● **Records from a dataset**:
%%

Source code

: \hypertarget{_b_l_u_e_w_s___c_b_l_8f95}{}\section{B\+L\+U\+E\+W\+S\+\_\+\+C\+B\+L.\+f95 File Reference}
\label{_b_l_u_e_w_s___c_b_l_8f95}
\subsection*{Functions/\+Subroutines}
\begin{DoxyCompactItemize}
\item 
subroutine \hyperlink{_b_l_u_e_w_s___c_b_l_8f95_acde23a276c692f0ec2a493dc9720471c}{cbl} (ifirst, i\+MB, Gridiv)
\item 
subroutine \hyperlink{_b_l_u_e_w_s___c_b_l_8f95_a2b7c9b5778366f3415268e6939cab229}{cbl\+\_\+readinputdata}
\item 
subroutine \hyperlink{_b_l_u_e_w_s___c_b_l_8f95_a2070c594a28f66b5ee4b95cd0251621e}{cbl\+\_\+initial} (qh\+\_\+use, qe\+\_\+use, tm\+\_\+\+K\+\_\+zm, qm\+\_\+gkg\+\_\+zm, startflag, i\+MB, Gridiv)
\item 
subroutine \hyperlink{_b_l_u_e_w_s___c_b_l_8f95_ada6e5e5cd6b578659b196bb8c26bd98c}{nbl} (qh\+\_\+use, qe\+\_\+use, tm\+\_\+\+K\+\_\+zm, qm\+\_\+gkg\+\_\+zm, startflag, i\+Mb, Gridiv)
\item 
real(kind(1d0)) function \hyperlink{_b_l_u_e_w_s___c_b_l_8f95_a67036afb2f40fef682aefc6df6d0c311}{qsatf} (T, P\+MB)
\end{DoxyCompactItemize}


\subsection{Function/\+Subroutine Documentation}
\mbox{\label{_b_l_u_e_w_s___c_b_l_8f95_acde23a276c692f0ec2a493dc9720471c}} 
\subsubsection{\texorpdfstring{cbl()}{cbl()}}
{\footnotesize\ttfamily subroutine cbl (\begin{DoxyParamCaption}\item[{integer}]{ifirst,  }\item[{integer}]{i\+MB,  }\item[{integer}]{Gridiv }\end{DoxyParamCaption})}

%%
%%

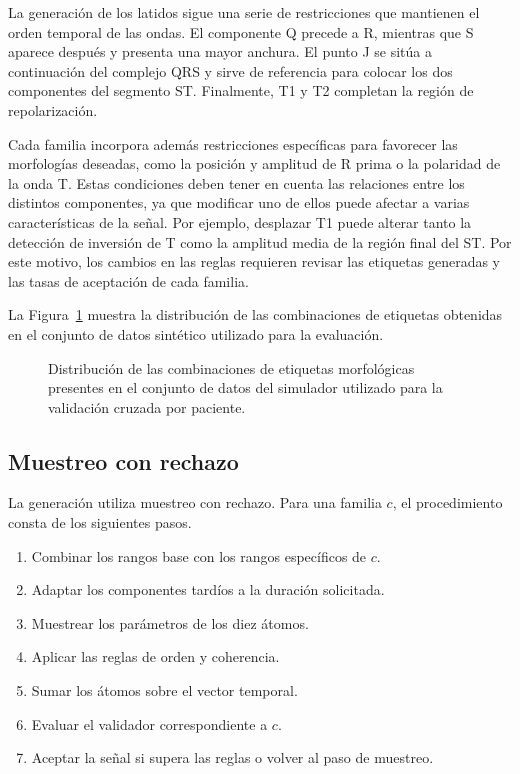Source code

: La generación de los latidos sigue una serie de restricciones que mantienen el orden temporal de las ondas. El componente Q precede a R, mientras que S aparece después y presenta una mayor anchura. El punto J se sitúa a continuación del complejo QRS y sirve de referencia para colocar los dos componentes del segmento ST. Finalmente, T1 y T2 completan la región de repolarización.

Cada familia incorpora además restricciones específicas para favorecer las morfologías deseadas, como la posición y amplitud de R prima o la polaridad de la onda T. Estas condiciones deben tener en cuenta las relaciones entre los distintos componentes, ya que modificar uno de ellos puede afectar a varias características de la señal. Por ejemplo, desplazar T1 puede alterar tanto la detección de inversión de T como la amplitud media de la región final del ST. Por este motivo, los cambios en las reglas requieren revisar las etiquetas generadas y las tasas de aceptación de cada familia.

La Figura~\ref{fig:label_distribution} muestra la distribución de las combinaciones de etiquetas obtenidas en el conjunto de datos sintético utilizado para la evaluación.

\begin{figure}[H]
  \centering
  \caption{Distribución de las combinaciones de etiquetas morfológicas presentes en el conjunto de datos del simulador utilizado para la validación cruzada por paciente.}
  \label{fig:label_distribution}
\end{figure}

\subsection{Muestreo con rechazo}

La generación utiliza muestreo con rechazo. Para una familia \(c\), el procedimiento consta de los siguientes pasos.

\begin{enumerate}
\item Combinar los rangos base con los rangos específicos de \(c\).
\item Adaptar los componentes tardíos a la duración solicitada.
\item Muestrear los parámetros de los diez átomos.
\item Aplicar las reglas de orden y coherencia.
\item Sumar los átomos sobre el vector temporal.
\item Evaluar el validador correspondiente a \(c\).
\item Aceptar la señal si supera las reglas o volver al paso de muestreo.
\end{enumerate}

%%
%%

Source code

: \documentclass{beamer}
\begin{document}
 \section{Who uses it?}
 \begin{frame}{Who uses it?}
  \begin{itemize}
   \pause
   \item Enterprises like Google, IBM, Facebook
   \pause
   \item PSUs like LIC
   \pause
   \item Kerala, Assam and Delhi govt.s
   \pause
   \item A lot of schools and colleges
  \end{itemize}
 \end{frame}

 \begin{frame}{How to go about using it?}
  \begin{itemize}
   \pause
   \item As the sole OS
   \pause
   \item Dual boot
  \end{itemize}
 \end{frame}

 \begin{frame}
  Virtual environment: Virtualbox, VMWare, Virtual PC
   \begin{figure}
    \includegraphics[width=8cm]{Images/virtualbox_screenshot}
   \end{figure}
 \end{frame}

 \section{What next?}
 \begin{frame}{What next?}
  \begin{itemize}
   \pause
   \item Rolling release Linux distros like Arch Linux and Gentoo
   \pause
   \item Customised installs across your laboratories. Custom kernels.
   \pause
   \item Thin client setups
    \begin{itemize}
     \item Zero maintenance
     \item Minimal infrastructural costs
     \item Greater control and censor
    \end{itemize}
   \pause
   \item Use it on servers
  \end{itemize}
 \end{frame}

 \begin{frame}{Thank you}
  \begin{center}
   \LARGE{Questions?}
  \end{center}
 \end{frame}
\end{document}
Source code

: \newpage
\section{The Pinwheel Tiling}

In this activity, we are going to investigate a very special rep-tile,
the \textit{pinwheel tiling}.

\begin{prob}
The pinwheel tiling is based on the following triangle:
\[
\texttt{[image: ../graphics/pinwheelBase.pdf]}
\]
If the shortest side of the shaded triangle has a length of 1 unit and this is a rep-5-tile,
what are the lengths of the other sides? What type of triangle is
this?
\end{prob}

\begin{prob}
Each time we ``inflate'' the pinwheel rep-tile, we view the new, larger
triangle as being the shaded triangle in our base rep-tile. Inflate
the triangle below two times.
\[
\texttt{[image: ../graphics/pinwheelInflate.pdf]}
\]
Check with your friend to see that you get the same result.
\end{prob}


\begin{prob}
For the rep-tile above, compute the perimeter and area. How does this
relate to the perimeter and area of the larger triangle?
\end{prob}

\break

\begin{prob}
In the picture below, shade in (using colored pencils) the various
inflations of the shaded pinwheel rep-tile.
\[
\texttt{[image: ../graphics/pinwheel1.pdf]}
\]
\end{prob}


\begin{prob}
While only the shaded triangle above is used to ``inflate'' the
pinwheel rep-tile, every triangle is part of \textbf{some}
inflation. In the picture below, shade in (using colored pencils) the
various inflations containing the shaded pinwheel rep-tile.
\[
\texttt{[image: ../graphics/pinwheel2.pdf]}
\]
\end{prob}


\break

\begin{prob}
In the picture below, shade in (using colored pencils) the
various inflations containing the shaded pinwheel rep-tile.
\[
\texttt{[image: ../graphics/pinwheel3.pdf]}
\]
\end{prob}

%%

● **Task instructions**: Write out each line above with the word "figure".

● **Your response**:
\begin{figure}[H]
\end{figure}
   \begin{figure}
   \end{figure}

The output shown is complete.